The confusion matrix of the better model can now be visualised, like in the chart below. Especially for a binary classification, this chart is easy to interpret and tells us a lot about what is going on. The model predicts both classes very accurately, but misses a higher fraction of the positive class. The minority class being quite rare and the training data set not being extremely large, this is not surprising. In general, the model performance can be considered very good.

gb_final_fit %>% 
  extract_workflow() %>% 
  predict(dt_test) %>% 
  bind_cols(dt_test %>% select(attrition_flag)) %>% 
  conf_mat(truth = attrition_flag, estimate = .pred_class) %>% 
  autoplot() +
  labs(title = "Confusion Matrix Of The OOS Prediction") +
  theme(plot.title = element_text(face = "bold", size = 12))

Maximising Business Profit by Using Classification Thresholds and Gain Curves

From the EDA as well as variable importance, we have learned about the most important variables to predict bank customer churn. Transaction amounts and frequency, as well as personal traits, such as relationships and age are of high importance.

Potential use in a real life setting

The real question following the above is: How can we use any of the above to create business value? That’s were the gain curve comes in.

Classification models work by assigning probabilities of each class to any individual observation. For instance, one specific customer might be categorised with 75% probability of churning and 25% probability of not churning. In that case, the model would predict the customer to churn, as the probability is higher than 50%. This can be seen below. The XGBoost model predicted around 70% probability of the customer churning and around 30% of them not churning based on the available variables.

gb_final_fit %>% 
  extract_workflow() %>% 
  augment(dt_test) %>% 
  filter(round(.pred_1, 1) == 0.7) %>% 
  head(1) %>% 
  glimpse()

Rows: 1
Columns: 18
$ id                       <dbl> 9718
$ attrition_flag           <fct> 0
$ customer_age             <dbl> 48
$ gender                   <fct> F
$ education_level          <fct> High School
$ income_category          <fct> $40K - $60K
$ total_relationship_count <dbl> 5
$ months_inactive_12_mon   <dbl> 3
$ credit_limit             <dbl> 3871
$ total_revolving_bal      <dbl> 2055
$ total_amt_chng_q4_q1     <dbl> 0.824
$ total_trans_amt          <dbl> 5480
$ total_trans_ct           <dbl> 58
$ total_ct_chng_q4_q1      <dbl> 0.933
$ avg_utilization_ratio    <dbl> 0.531
$ .pred_class              <fct> 1
$ .pred_1                  <dbl> 0.6876283
$ .pred_0                  <dbl> 0.3123717

In a business setting, a logical consequence for a model as reliable as this one predicting a customer to churn would be to target said customer with a retention programme, for instance via selected benefits only attributed to customers at risk of churning (e.g. coupons, discounts etc.). However, it would likely not be economically viable to target all customers that have a greater than 50% chance of churning, as it would most likely be a waste of resources. If a customer has only a 50.00001% chance of churning, according to the model, and assuming that the model is right, then the customer should not deserve a discount equal to the one given to a customer with >90% probability of leaving. After all, there is an around 50% chance that the first might not intend to leave in the first place. Then the discount would be wasted.

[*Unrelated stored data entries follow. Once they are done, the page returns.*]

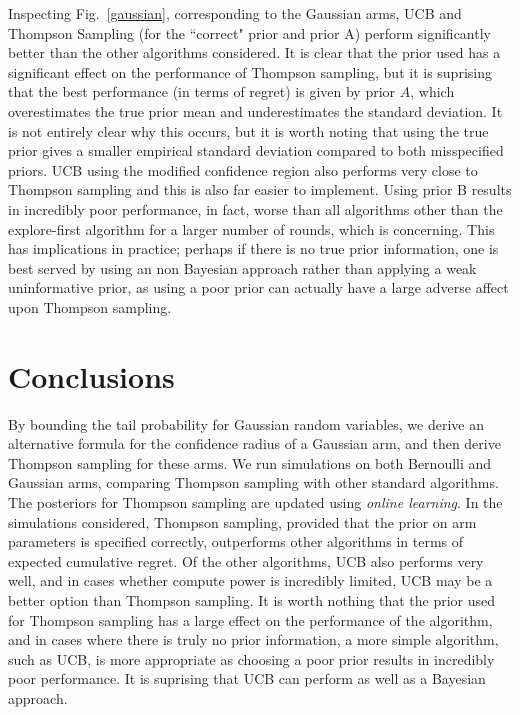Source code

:\documentclass[a4paper]{article}
\begin{document}
	Inspecting Fig.~\ref{gaussian}, corresponding to the Gaussian arms, UCB and Thompson Sampling (for the ``correct" prior and prior A) perform significantly better than the other algorithms considered. It is clear that the prior used has a significant effect on the performance of Thompson sampling, but it is suprising that the best performance (in terms of regret) is given by prior $A$, which overestimates the true prior mean and underestimates the standard deviation. It is not entirely clear why this occurs, but it is worth noting that using the true prior gives a smaller empirical standard deviation compared to both misspecified priors. UCB using the modified confidence region also performs very close to Thompson sampling and this is also far easier to implement. Using prior B results in incredibly poor performance, in fact, worse than all algorithms other than the explore-first algorithm for a larger number of rounds, which is concerning. This has implications in practice; perhaps if there is no true prior information, one is best served by using an non Bayesian approach rather than applying a weak uninformative prior, as using a poor prior can actually have a large adverse affect upon Thompson sampling. 
	
	\section{Conclusions}

	By bounding the tail probability for Gaussian random variables, we derive an alternative formula for the confidence radius of a Gaussian arm, and then derive Thompson sampling for these arms. We run simulations on both Bernoulli and Gaussian arms, comparing Thompson sampling with other standard algorithms. The posteriors for Thompson sampling are updated using \emph{online learning}. In the simulations considered, Thompson sampling, provided that the prior on arm parameters is specified correctly, outperforms other algorithms in terms of expected cumulative regret. Of the other algorithms, UCB also performs very well, and in cases whether compute power is incredibly limited, UCB may be a better option than Thompson sampling. It is worth nothing that the prior used for Thompson sampling has a large effect on the performance of the algorithm, and in cases where there is truly no prior information, a more simple algorithm, such as UCB, is more appropriate as choosing a poor prior results in incredibly poor performance. It is suprising that UCB can perform as well as a Bayesian approach. 
	
\end{document}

The business only wants to give costly retention programmes to customers that are at a high risk of leaving, not to the ones who were more likely going to stay anyway.

Therefore, businesses must find a threshold: Where do you set the minimum probability proposed by the model to classify a customer as at risk of churning? There exists an inherent trade-off in wanting to prevent customers from leaving the business, and not wanting to accumulate costs giving out retention programmes to many clients, who were not at high risk of leaving. As an example, the bank might decide that it targets the top 25% of customers with highest probability. This can be visualised with a gain curve, which comes with the tidymodels package in R:

gb_final_fit %>% 
  collect_predictions() %>%
  gain_curve(truth = attrition_flag, .pred_1) %>% 
  autoplot() +
  geom_vline(xintercept = 25, lty = "dashed", colour = "grey50")

The curve can be read the following way: If targeting the x customers with highest probability of leaving, how many % y do we get right of the customers who will actually leave? In the case of targeting the 25% of customers with highest modelled probability of leaving, we would get close to but not 100% of the customers with an intention of leaving right. The curve being very close to the upper edge of the grey area indicates that the underlying model works very well.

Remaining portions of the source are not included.